# Chapter 24. MapReduce

Note that MapReduce is designed to be used on very, very large datasets, so the examples here don't really show the best use cases or its true potential.

In [443]:
from __future__ import division
import math, random, re, datetime
from collections import defaultdict, Counter
from functools import partial
from naive_bayes import tokenize

[MapReduce](https://en.wikipedia.org/wiki/MapReduce) is a programming model for performing parallel processing on large data sets.  
Imagine that we have a (very large) collection that we would like to process in some way.  
For example, the items might be website logs, the texts of various books, image files, or anything else.  
A basic version of the MapReduce algorithm consists of the following steps:
1. Use a `mapper` function to turn each item into zero or more key-value pairs. This is often called the `map()` function, but Python already has a function called `map()`, and we don't want to confuse the two.
2. Collect together all of the pairs with identical keys.
3. Use a `reducer()` function on each collection of grouped values to produce output values for the corresponding key.  

Let's examine this process more concretely using an example that involves counting words.

## Example: Word Count

DataSciencester has grown to millions to users!  
This is great for your job security, but it makes routine analyses slightly more difficult.  
For example, your VP of Content wants to know what sorts of things people are talking about in their status updates.  
As a first attempt, you decide to count the words that appear, so that you can prepare a report on the most frequent ones.  
When you only had a few hundred users this was simple to do:

In [444]:
def word_count_old(documents):
    """ word count not using MapReduce """
    return Counter(word
                   for document in documents
                   for word in tokenize(document))

In [445]:
documents = ["data science", "big data", "science fiction"]
word_count_old(documents)

Counter({'big': 1, 'data': 2, 'fiction': 1, 'science': 2})

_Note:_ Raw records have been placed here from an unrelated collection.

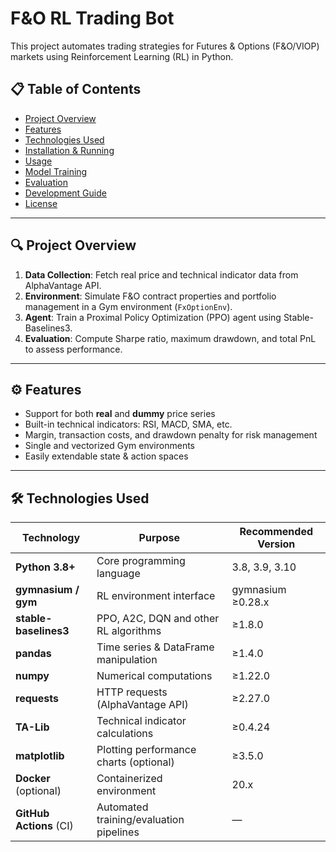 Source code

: # F&O RL Trading Bot

This project automates trading strategies for Futures & Options (F&O/VIOP) markets using Reinforcement Learning (RL) in Python.

## 📋 Table of Contents

- [Project Overview](#project-overview)  
- [Features](#features)  
- [Technologies Used](#technologies-used)  
- [Installation & Running](#installation--running)  
- [Usage](#usage)  
- [Model Training](#model-training)  
- [Evaluation](#evaluation)  
- [Development Guide](#development-guide)  
- [License](#license)  

---

## 🔍 Project Overview

1. **Data Collection**: Fetch real price and technical indicator data from AlphaVantage API.  
2. **Environment**: Simulate F&O contract properties and portfolio management in a Gym environment (`FxOptionEnv`).  
3. **Agent**: Train a Proximal Policy Optimization (PPO) agent using Stable-Baselines3.  
4. **Evaluation**: Compute Sharpe ratio, maximum drawdown, and total PnL to assess performance.

---

## ⚙️ Features

- Support for both **real** and **dummy** price series  
- Built-in technical indicators: RSI, MACD, SMA, etc.  
- Margin, transaction costs, and drawdown penalty for risk management  
- Single and vectorized Gym environments  
- Easily extendable state & action spaces  

---

## 🛠 Technologies Used

| Technology               | Purpose                                      | Recommended Version       |
|--------------------------|----------------------------------------------|---------------------------|
| **Python 3.8+**          | Core programming language                    | 3.8, 3.9, 3.10            |
| **gymnasium / gym**      | RL environment interface                     | gymnasium ≥0.28.x         |
| **stable-baselines3**    | PPO, A2C, DQN and other RL algorithms        | ≥1.8.0                    |
| **pandas**               | Time series & DataFrame manipulation         | ≥1.4.0                    |
| **numpy**                | Numerical computations                       | ≥1.22.0                   |
| **requests**             | HTTP requests (AlphaVantage API)             | ≥2.27.0                   |
| **TA-Lib**               | Technical indicator calculations             | ≥0.4.24                   |
| **matplotlib**           | Plotting performance charts (optional)       | ≥3.5.0                    |
| **Docker** (optional)    | Containerized environment                    | 20.x                      |
| **GitHub Actions** (CI)  | Automated training/evaluation pipelines      | —                         |


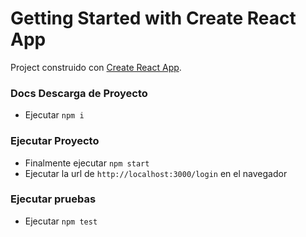 # Getting Started with Create React App

Project construido con [Create React App](https://github.com/facebook/create-react-app).

### Docs Descarga de Proyecto

  - Ejecutar `npm i`

### Ejecutar Proyecto

  - Finalmente ejecutar `npm start`
  - Ejecutar la url de `http://localhost:3000/login` en el navegador

### Ejecutar pruebas

  - Ejecutar `npm test`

With millions of users the set of `documents` (status updates) is now too big to fit on your computer.  
If you can just fit this into the MapReduce model, you can use some "big data" infrastructure that your engineers have implemented.  
First, we need a function that turns a document into a sequence of key-value pairs.  
We'll want our output to be grouped by word, which means that the keys should be words.  
For each word, we'll use the value 1 to indicate that this pair corresponds to one occurrence of the word:

In [446]:
def wc_mapper(document):
    """ for each word in the document, return (word,1) """
    for word in tokenize(document):
        yield (word, 1)
# https://stackoverflow.com/questions/231767/what-does-the-yield-keyword-do-in-python
wc_mapper_results = [result
                     for document in documents
                     for result in wc_mapper(document)]

wc_mapper_results

[('science', 1),
 ('data', 1),
 ('big', 1),
 ('data', 1),
 ('science', 1),
 ('fiction', 1)]

Skipping the "plumbing" step 2 (collect together all the pairs with identical keys) for the moment, imagine that for some word we've collected a list of the corresponding counts we have emitted.  
Then to produce the overall count for that word we can use:

In [447]:
def wc_reducer(word, counts):
    """ sum up the counts for a word """
    yield (word, sum(counts))

Now returning to step 2, we need to collect the results from `wc_mapper()` and feed them to `wc_reducer()`.  
Let's think about how we can do this on just one computer:

In [448]:
def word_count(documents):
    """ count the words in the input documents using MapReduce """
    # create a place to store the grouped values
    collector = defaultdict(list)
    
    for document in documents:
        for word, count in wc_mapper(document):
            collector[word].append(count)
       
    return [output
            for word, counts in collector.iteritems()
            for output in wc_reducer(word, counts)]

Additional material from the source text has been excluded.